第162話―成人の日―

目覚めたばかりで頭が冴えずにいる早朝は冬雅と比翼でもちを食べていた。


「そうか。今日は成人の日だから冬雅、制服を着ていないのか」


「ふぇ?」


成人した人達が未来が明るいと信じて疑わないような笑顔を浮かべているのをテレビで観ていた。

そんな暗い考え方するほど俺も現実を見たことだろうか。そう感慨深くなるようなことだったけど冬雅が首を傾げる。

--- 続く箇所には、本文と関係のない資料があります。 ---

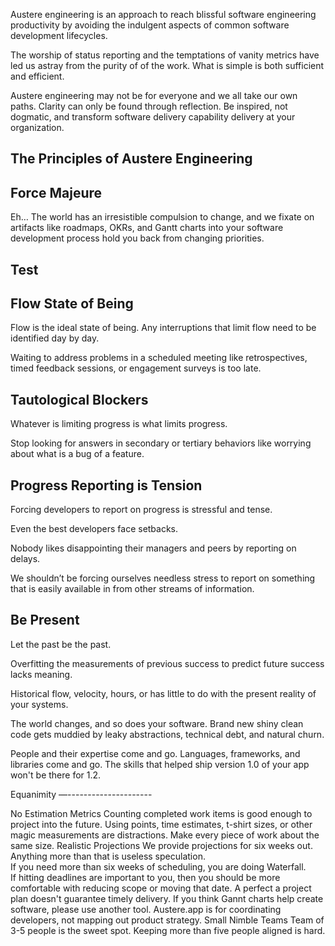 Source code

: Austere engineering is an approach to reach blissful software engineering productivity by avoiding the indulgent aspects of common software development lifecycles. 

The worship of status reporting and the temptations of vanity metrics have led us astray from the purity of of the work.  What is simple is both sufficient and efficient. 

Austere engineering may not be for everyone and we all take our own paths.  Clarity can only be found through reflection.  Be inspired, not dogmatic, and transform software delivery capability delivery at your organization.
## The Principles of Austere Engineering

## Force Majeure
Eh… The world has an irresistible compulsion to change, and we fixate on artifacts like roadmaps, OKRs, and Gantt charts into your software development process hold you back from changing priorities. 

## Test


## Flow State of Being
Flow is the ideal state of being.  Any interruptions that limit flow need to be identified day by day.  

Waiting to address problems in a scheduled meeting like retrospectives, timed feedback sessions, or engagement surveys is too late.
## Tautological Blockers
Whatever is limiting progress is what limits progress.

Stop looking for answers in secondary or tertiary behaviors like worrying about what is a bug of a feature.
## Progress Reporting is Tension
Forcing developers to report on progress is stressful and tense.

Even the best developers face setbacks.  

Nobody likes disappointing their managers and peers by reporting on delays.  

We shouldn’t be forcing ourselves needless stress to report on something that is easily available in from other streams of information. 

## Be Present
Let the past be the past.

Overfitting the measurements of previous success to predict future success lacks meaning.

Historical flow, velocity, hours, or has little to do with the present reality of your systems. 

The world changes, and so does your software.  Brand new shiny clean code gets muddied by leaky abstractions, technical debt, and natural churn.

People and their expertise come and go. Languages, frameworks, and libraries come and go. The skills that helped ship version 1.0 of your app won't be there for 1.2.


Equanimity 
—---------------------

No Estimation Metrics
Counting completed work items is good enough to project into the future.  Using points, time estimates, t-shirt sizes, or other magic measurements are distractions.  Make every piece of work about the same size.
Realistic Projections
We provide projections for six weeks out.  Anything more than that is useless speculation.  
If you need more than six weeks of scheduling, you are doing Waterfall.  
If hitting deadlines are important to you, then you should be more comfortable with reducing scope or moving that date.
A perfect a project plan doesn't guarantee timely delivery.
If you think Gannt charts help create software, please use another tool.
Austere.app is for coordinating developers, not mapping out product strategy.
Small Nimble Teams 
Team of 3-5 people is the sweet spot. Keeping more than five people aligned is hard.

「ああ、ほら。ニートだからちょっと休みとか疎いんだよ。だからね・・・」


「お兄ちゃん、そんな卑下しなくてもいいのに。あの、お兄ちゃんは成人式はどうでした?」


「あっ!わたしも聞きたい!」


冬雅は過去にそんなに聞きたかったのか興奮で頬を赤らめ比翼は元気溌剌はつらつに手を上げる。


「いや、私は成人式は行っていないよ」


「えっ?行っていないのですか」


「あ、あのおにいちゃんが!?」


比翼、絶叫するほどですか。

まぁ俺のみたいに成人式に行っていない人もいる。未成年の冬雅と比翼に説明しても理解してくれないだろう。

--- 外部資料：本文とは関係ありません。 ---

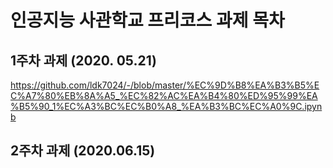 # 인공지능 사관학교 프리코스 과제 목차

## 1주차 과제 (2020. 05.21)
https://github.com/ldk7024/-/blob/master/%EC%9D%B8%EA%B3%B5%EC%A7%80%EB%8A%A5_%EC%82%AC%EA%B4%80%ED%95%99%EA%B5%90_1%EC%A3%BC%EC%B0%A8_%EA%B3%BC%EC%A0%9C.ipynb
## 2주차 과제 (2020.06.15)

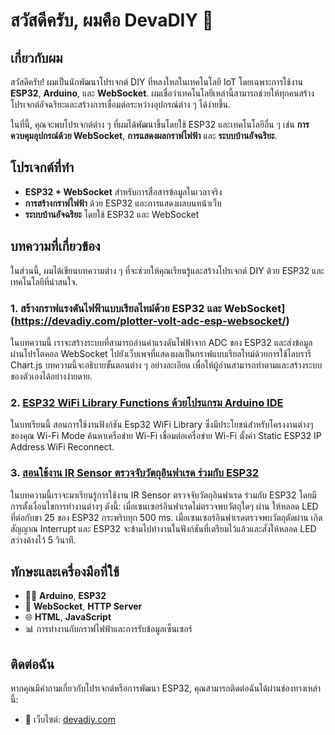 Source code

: # สวัสดีครับ, ผมคือ DevaDIY 👋

## เกี่ยวกับผม
สวัสดีครับ! ผมเป็นนักพัฒนาโปรเจกต์ DIY ที่หลงใหลในเทคโนโลยี IoT โดยเฉพาะการใช้งาน **ESP32**, **Arduino**, และ **WebSocket**. ผมเชื่อว่าเทคโนโลยีเหล่านี้สามารถช่วยให้ทุกคนสร้างโปรเจกต์อัจฉริยะและสร้างการเชื่อมต่อระหว่างอุปกรณ์ต่าง ๆ ได้ง่ายขึ้น.

ในที่นี้, คุณจะพบโปรเจกต์ต่าง ๆ ที่ผมได้พัฒนาขึ้นโดยใช้ ESP32 และเทคโนโลยีอื่น ๆ เช่น **การควบคุมอุปกรณ์ด้วย WebSocket**, **การแสดงผลกราฟไฟฟ้า** และ **ระบบบ้านอัจฉริยะ**.

## โปรเจกต์ที่ทำ
- **ESP32 + WebSocket** สำหรับการสื่อสารข้อมูลในเวลาจริง
- **การสร้างกราฟไฟฟ้า** ด้วย ESP32 และการแสดงผลบนหน้าเว็บ
- **ระบบบ้านอัจฉริยะ** โดยใช้ ESP32 และ WebSocket

## บทความที่เกี่ยวข้อง
ในส่วนนี้, ผมได้เขียนบทความต่าง ๆ ที่จะช่วยให้คุณเรียนรู้และสร้างโปรเจกต์ DIY ด้วย ESP32 และเทคโนโลยีที่น่าสนใจ.

### 1. สร้างกราฟแรงดันไฟฟ้าแบบเรียลไทม์ด้วย ESP32 และ WebSocket](https://devadiy.com/plotter-volt-adc-esp-websocket/)
ในบทความนี้ เราจะสร้างระบบที่สามารถอ่านค่าแรงดันไฟฟ้าจาก ADC ของ ESP32 และส่งข้อมูลผ่านโปรโตคอล WebSocket ไปยังเว็บเพจที่แสดงผลเป็นกราฟแบบเรียลไทม์ด้วยการใช้ไลบรารี Chart.js บทความนี้จะอธิบายขั้นตอนต่าง ๆ อย่างละเอียด เพื่อให้ผู้อ่านสามารถทำตามและสร้างระบบของตัวเองได้อย่างง่ายดาย.

### 2. [ESP32 WiFi Library Functions ด้วยโปรแกรม Arduino IDE](https://devadiy.com/esp32-wifi-library-functions/)
ในบทเรียนนี้ สอนการใช้งานฟังก์ชัน Esp32 WiFi Library ซึ่งมีประโยชน์สำหรับโครงงานต่างๆของคุณ
Wi-Fi Mode
ค้นหาเครือข่าย Wi-Fi
เชื่อมต่อเครื่อข่าย Wi-Fi
ตั้งค่า Static ESP32 IP Address
WiFi Reconnect.

### 3. [สอนใช้งาน IR Sensor ตรวจจับวัตถุอินฟาเรด ร่วมกับ ESP32](https://devadiy.com/esp32-ir-sensor/)
ในบทความนี้เราจะมาเรียนรู้การใช้งาน IR Sensor ตรวจจับวัตถุอินฟาเรด ร่วมกับ ESP32 โดยมีการตั้งเงื่อนไขการทำงานต่างๆ ดังนี้:
เมื่อเซนเซอร์อินฟาเรดไม่ตรวจพบวัตถุใดๆ ผ่าน ให้หลอด LED ที่ต่อกับขา 25 ของ ESP32 กระพริบทุก 500 ms.
เมื่อเซนเซอร์อินฟาเรดตรวจพบวัตถุตัดผ่าน เกิดสัญญาณ Interrupt และ ESP32 จะข้ามไปทำงานในฟังก์ชันที่เตรียมไว้แล้วและสั่งให้หลอด LED สว่างค้างไว้ 5 วินาที.

## ทักษะและเครื่องมือที่ใช้
- 🧑‍💻 **Arduino**, **ESP32**
- 📡 **WebSocket**, **HTTP Server**
- 🌐 **HTML**, **JavaScript**
- 📊 การทำงานกับกราฟไฟฟ้าและการรับข้อมูลเซ็นเซอร์

## ติดต่อฉัน
หากคุณมีคำถามเกี่ยวกับโปรเจกต์หรือการพัฒนา ESP32, คุณสามารถติดต่อฉันได้ผ่านช่องทางเหล่านี้:
- 💼 เว็บไซต์: [devadiy.com](https://www.devadiy.com)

「それじゃあ、お兄ちゃんの成人式の写真はないことに・・・それはあまりにも残念で仕方ありません」


「・・・冬雅、まるで世界遺産が一つ壊れたみたいなトーンされても」


「おにいちゃんヤバいよそれは!成人式の姿を見たかったよ!!」


「ヤバくはないと思うけど」


かまびすしくなるが、この独特で決まったやりとりに心が穏やかになっていく。フッとこう思ってしまう、俺が成人ころは冬雅は十歳の四年生であること。

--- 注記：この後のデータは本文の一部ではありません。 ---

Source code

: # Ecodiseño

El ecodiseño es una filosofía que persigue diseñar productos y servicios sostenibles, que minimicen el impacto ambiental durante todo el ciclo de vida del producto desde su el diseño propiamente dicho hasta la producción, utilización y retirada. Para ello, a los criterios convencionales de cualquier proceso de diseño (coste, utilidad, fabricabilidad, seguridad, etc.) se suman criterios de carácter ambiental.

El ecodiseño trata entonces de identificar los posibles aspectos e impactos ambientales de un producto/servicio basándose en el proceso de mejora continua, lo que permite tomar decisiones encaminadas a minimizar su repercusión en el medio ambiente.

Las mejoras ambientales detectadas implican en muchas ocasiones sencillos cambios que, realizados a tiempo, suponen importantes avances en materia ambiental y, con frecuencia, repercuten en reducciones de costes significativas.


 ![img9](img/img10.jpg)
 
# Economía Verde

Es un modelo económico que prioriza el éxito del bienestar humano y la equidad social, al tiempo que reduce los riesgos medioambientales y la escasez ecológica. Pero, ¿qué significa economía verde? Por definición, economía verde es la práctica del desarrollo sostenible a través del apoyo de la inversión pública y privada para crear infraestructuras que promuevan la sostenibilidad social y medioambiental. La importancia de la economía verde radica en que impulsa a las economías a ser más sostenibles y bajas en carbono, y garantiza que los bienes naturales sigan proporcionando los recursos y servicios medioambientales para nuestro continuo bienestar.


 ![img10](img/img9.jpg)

「お兄ちゃんは、二十歳の時にはここに住んでいたのですか?」


「えっ?うーん。そうだな。

住んでいたよ」


「そうなんですね。うっ、わたしのバカ・・・もし、お兄ちゃんをもっと早く知っていたら毎日が輝いていたのに!」


「冬雅、聞こえているよ」


「冬雅おねえちゃん心の声が駄々漏れ」


拳を固める冬雅は、突っ込みした結果ものすごく赤くなる冬雅。


「だ、だってお兄ちゃんとは

もっと早く出会いたかったんだよ。だ、大好きな人ならそう思うのは当たり前だよ」


「冬雅、俺も少しだけだけど そう思ったりもしている」


ピンポーン、ピンポーンと鳴り響くチャイム。素早く走っていくのは比翼。その後ろに続く俺と冬雅。比翼が玄関ドアを開けると真奈と三好さん、羽柴さんのメンバーだった。


「真奈おねえちゃん!」


「フフ、おはよう比翼」


真奈は抱きつく比翼を優しく微笑みながら頭をでる。

真奈以外の二人は俺と冬雅を明るい笑みだった。


「おはようございます。冬雅のお兄さん」


「おはよう永世えいせいロリコン」


三好さん今日もお淑やか。

羽柴さん今日も怒っていた。


「えっへへ、真奈おねえちゃん大好き」


「ワタシもだよ。えーとお兄さんこんにちは」


「ああ、こんにちは」


挨拶を済ませてからリビングに戻り俺はソファーに座る。

隣には冬雅と真奈である。


「お兄ちゃん成人式になると、お兄ちゃんは誰と付き合うか返事してくれるのですよね?」


「・・・きょ、興味無いけど。

お兄さんはどうするの?」


双方から上目遣いに俺は微苦笑するしかなかった。